Your task → Exactly the lines starting at the line containing "Actually, SPD matrix set is a cone." and ending at the line containing "- Also the intersection" are to be written out from the listing below, both included.

Task material →
--*--
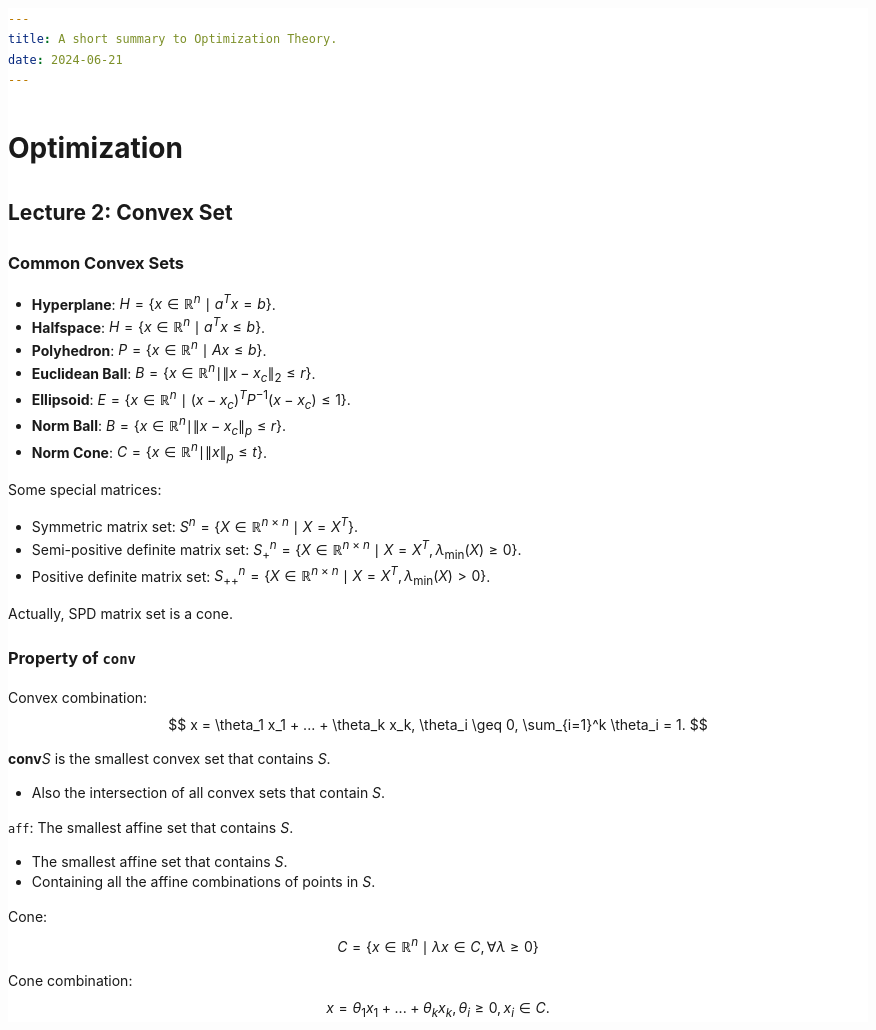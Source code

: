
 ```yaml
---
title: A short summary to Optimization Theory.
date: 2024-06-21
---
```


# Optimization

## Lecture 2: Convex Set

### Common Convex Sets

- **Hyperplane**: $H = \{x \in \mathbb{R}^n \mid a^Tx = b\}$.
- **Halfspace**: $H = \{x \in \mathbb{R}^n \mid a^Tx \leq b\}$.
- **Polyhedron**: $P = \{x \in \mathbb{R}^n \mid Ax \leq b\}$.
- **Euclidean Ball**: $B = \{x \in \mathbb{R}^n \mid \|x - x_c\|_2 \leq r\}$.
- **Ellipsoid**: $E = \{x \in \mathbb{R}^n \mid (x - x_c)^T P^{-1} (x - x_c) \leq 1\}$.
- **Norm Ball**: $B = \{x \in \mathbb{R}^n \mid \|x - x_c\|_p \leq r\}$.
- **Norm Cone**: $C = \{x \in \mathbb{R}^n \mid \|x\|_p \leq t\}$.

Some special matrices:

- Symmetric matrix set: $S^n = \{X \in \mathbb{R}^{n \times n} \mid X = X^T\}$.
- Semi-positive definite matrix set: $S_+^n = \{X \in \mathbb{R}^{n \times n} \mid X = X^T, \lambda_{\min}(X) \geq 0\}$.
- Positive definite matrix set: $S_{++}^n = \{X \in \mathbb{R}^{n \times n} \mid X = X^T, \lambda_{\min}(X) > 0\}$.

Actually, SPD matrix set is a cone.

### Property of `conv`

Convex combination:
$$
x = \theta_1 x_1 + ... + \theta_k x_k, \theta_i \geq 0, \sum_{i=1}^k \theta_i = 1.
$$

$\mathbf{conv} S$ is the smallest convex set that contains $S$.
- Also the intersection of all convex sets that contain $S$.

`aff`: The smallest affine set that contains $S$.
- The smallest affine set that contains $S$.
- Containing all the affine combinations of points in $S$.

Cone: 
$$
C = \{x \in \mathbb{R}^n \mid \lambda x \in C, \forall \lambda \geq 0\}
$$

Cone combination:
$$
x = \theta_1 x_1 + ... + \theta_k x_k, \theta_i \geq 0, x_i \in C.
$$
--*--
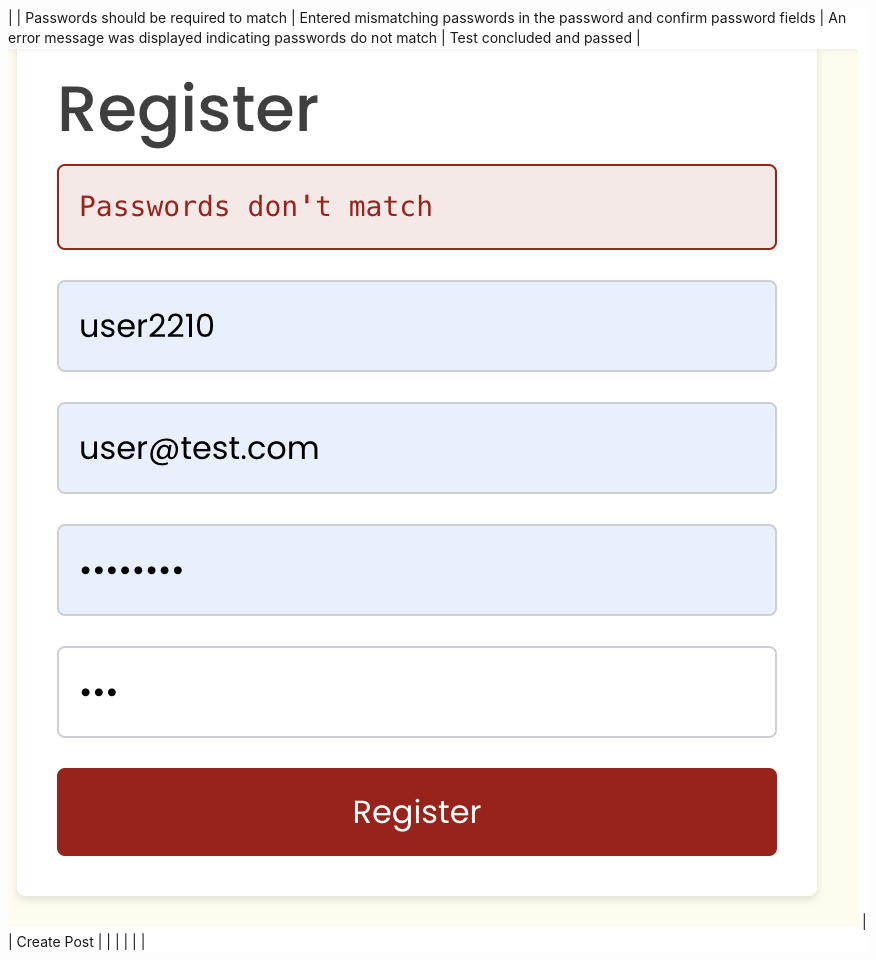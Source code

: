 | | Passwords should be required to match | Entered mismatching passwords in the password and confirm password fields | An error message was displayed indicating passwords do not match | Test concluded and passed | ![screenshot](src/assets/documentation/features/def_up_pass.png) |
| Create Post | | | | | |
--*--
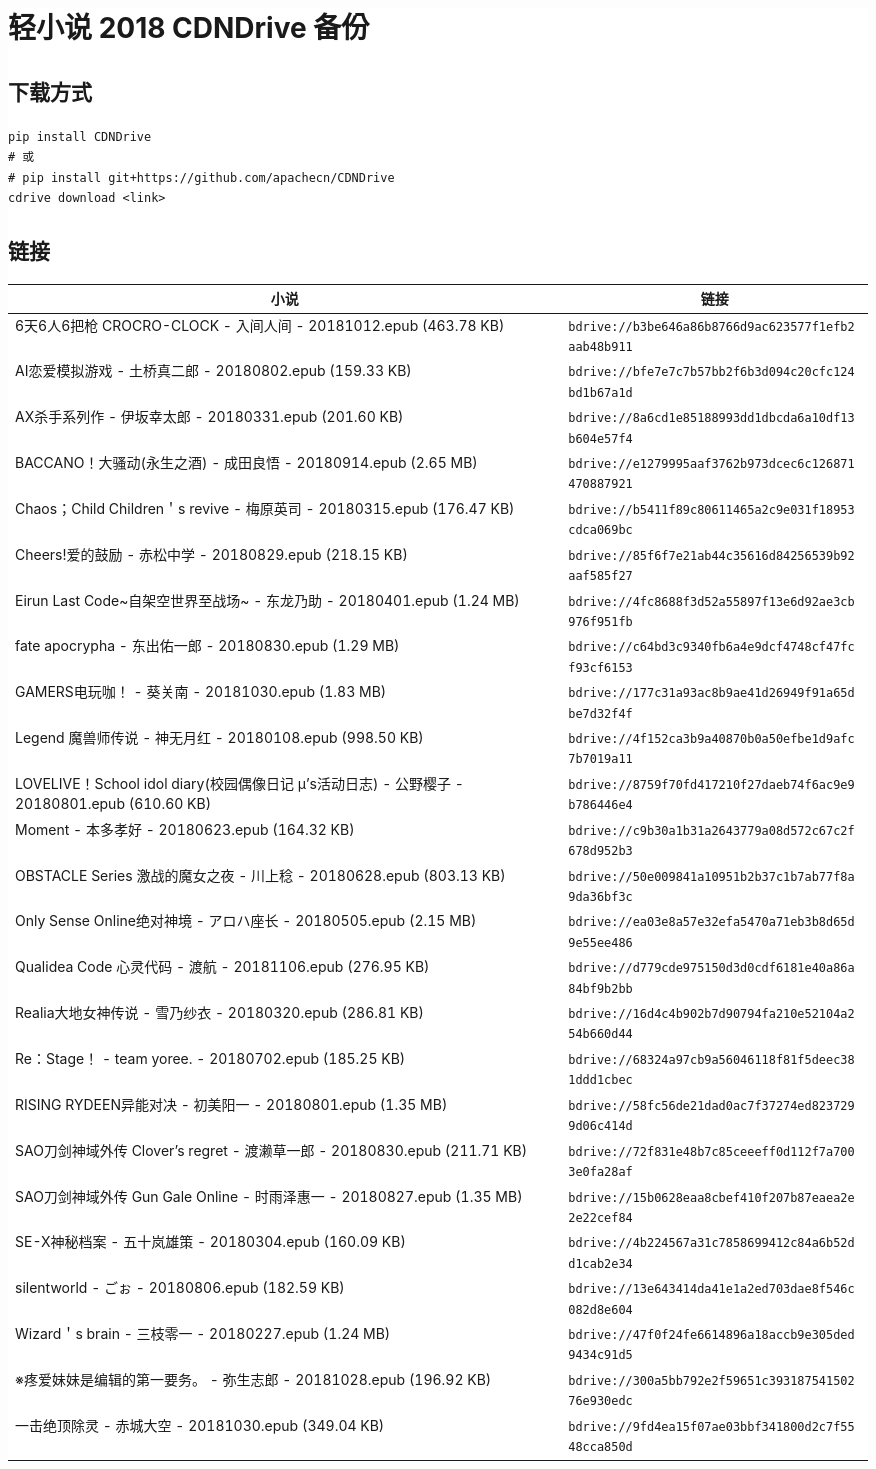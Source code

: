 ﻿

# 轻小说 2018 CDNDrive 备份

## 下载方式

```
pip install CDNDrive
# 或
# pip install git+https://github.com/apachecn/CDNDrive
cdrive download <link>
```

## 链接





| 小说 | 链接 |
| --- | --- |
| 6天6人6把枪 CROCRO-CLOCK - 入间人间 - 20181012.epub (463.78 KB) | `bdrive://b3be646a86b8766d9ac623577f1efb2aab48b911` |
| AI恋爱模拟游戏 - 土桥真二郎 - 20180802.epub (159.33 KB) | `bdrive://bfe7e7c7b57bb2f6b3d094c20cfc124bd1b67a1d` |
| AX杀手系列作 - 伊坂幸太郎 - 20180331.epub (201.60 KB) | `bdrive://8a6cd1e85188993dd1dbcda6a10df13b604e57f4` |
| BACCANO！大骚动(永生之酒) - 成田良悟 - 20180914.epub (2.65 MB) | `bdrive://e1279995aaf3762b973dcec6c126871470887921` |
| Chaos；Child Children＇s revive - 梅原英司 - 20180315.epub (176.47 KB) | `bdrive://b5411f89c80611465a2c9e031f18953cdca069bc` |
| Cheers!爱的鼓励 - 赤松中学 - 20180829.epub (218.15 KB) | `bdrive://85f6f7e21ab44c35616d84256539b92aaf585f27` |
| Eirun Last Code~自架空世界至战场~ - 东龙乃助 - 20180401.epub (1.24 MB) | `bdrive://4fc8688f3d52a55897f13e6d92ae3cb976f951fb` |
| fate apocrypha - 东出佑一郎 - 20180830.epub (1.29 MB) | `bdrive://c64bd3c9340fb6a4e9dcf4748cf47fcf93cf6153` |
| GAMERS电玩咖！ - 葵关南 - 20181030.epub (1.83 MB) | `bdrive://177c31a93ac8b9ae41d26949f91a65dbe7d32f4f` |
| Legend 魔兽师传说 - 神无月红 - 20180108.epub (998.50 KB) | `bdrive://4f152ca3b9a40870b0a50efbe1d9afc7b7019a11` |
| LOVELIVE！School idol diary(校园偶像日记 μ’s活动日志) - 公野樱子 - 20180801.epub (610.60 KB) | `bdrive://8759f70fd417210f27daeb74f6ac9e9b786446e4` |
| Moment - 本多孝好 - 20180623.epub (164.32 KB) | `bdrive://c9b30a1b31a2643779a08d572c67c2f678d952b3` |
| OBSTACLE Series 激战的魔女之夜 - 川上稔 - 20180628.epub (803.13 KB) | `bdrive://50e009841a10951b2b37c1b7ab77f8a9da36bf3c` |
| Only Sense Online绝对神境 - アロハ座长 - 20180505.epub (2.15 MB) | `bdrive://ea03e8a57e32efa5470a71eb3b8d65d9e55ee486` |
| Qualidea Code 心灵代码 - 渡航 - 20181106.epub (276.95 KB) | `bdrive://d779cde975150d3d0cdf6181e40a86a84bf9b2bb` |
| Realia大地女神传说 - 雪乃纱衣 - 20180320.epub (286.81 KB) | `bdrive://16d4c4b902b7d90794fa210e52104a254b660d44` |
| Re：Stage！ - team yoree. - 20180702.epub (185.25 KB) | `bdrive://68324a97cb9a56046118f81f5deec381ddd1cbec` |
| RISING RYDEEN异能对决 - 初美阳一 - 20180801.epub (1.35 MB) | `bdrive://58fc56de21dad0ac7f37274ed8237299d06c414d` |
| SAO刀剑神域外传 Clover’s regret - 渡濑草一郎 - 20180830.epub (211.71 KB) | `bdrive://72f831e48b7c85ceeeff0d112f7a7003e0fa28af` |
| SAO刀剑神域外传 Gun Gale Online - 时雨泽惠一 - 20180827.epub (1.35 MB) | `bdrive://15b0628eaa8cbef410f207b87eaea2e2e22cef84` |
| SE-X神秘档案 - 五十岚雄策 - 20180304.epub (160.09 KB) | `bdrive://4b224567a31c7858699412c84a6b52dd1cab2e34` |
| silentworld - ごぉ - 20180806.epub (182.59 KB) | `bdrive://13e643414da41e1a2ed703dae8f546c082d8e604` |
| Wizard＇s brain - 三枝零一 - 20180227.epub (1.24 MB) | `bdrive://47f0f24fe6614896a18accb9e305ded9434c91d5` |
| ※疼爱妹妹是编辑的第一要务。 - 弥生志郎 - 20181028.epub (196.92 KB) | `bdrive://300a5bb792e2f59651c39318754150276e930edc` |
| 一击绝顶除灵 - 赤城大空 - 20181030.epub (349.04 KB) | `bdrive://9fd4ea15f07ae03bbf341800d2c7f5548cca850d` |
--*--
Task answer →
Actually, SPD matrix set is a cone.

### Property of `conv`

Convex combination:
$$
x = \theta_1 x_1 + ... + \theta_k x_k, \theta_i \geq 0, \sum_{i=1}^k \theta_i = 1.
$$

$\mathbf{conv} S$ is the smallest convex set that contains $S$.
- Also the intersection of all convex sets that contain $S$.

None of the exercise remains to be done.